== How to complete this task ==
Give the number of lines below that hold the string "caption", and nothing more.

____________________

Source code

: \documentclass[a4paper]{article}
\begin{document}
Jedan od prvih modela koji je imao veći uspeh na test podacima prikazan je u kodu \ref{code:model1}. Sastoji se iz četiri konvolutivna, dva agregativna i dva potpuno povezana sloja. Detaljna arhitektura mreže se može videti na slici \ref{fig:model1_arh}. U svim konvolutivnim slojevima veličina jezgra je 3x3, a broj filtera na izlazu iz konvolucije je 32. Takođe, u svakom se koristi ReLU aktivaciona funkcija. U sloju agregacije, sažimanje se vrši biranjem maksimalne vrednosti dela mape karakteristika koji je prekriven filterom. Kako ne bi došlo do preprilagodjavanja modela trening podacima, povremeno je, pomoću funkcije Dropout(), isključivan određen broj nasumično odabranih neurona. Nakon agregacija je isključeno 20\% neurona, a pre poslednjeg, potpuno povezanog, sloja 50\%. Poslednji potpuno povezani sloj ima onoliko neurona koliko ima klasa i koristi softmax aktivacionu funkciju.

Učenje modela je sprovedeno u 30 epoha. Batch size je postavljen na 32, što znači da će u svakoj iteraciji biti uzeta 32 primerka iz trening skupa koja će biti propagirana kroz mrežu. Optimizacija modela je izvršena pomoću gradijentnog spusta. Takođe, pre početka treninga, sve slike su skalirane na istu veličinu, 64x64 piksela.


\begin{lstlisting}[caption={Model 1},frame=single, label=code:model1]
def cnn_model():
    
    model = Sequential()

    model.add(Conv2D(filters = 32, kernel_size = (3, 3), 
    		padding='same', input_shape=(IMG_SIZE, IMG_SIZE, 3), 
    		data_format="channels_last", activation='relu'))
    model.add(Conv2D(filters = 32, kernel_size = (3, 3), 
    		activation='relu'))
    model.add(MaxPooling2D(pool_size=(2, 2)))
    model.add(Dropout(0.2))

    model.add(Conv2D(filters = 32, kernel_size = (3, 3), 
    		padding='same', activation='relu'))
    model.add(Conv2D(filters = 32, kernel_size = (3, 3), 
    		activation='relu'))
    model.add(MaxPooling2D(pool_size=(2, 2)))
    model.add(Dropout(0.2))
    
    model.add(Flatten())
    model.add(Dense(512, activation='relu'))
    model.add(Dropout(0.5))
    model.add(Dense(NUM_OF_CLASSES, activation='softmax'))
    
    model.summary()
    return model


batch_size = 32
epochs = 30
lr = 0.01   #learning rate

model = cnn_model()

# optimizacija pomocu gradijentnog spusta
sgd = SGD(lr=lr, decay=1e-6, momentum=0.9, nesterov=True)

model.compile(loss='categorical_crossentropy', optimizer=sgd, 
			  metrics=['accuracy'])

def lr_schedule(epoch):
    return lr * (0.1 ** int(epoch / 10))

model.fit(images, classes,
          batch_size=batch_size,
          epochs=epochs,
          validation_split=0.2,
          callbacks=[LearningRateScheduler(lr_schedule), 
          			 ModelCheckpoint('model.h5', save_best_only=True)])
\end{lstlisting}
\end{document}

____________________

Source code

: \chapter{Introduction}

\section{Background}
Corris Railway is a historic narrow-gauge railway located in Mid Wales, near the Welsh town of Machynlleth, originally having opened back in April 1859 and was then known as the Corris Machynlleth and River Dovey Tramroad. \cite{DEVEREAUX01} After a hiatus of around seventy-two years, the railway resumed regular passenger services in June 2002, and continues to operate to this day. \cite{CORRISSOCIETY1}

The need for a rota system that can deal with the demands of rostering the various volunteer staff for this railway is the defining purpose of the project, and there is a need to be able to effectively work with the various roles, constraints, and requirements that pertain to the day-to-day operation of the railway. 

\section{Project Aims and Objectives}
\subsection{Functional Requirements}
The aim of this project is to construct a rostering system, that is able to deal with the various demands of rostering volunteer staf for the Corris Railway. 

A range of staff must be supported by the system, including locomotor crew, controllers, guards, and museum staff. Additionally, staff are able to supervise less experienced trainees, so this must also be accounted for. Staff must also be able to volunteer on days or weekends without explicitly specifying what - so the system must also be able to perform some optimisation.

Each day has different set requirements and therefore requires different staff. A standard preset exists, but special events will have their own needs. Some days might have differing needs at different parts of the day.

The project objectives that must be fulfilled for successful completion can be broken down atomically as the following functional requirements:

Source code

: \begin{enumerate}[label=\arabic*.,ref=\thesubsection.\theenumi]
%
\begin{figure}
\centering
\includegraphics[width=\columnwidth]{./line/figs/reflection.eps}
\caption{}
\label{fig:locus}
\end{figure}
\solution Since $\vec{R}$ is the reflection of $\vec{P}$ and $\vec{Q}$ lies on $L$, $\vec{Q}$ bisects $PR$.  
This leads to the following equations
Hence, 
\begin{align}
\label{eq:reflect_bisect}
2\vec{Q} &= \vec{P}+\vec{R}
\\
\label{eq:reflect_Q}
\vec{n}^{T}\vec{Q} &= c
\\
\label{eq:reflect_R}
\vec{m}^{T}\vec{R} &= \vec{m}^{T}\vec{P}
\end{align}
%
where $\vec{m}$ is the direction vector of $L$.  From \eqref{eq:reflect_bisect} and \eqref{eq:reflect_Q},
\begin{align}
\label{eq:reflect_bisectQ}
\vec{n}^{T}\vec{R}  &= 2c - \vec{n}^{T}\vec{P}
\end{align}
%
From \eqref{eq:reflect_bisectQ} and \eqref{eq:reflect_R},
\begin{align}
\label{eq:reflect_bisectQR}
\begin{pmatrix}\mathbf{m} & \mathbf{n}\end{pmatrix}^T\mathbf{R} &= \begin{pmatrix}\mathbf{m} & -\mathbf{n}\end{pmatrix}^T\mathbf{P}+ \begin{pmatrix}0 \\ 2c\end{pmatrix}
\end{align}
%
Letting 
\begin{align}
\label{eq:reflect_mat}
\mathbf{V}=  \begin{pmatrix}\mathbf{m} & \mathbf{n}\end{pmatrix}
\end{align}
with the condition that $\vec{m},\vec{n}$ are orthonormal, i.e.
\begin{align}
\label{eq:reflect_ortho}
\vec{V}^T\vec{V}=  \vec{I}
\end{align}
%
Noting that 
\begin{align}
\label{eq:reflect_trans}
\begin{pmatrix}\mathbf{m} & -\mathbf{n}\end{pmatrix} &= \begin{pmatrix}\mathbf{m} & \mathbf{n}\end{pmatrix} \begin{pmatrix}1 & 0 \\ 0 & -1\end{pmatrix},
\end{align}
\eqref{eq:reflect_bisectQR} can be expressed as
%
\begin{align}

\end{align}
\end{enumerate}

____________________

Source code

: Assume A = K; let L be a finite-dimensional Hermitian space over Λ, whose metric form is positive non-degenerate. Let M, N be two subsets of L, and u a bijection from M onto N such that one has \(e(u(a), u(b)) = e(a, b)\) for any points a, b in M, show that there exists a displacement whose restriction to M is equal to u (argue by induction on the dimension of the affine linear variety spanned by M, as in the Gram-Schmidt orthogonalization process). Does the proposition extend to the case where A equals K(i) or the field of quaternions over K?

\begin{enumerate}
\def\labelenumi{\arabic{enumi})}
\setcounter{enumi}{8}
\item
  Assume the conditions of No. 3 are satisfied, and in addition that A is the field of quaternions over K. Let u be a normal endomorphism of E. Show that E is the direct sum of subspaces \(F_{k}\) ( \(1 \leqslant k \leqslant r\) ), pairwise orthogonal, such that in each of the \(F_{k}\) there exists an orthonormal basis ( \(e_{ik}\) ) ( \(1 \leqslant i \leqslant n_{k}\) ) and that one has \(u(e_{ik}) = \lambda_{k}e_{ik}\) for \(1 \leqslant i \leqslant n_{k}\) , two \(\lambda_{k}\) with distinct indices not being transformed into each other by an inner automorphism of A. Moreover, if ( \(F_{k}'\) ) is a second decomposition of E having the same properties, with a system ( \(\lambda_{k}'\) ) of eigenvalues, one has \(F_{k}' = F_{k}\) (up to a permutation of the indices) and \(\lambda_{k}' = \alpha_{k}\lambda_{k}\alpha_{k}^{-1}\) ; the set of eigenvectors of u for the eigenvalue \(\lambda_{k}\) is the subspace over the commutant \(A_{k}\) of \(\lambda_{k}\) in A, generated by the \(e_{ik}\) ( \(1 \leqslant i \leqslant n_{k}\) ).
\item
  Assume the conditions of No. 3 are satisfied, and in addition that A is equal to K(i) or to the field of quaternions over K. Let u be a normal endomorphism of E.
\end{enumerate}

____________________

== Result below ==
2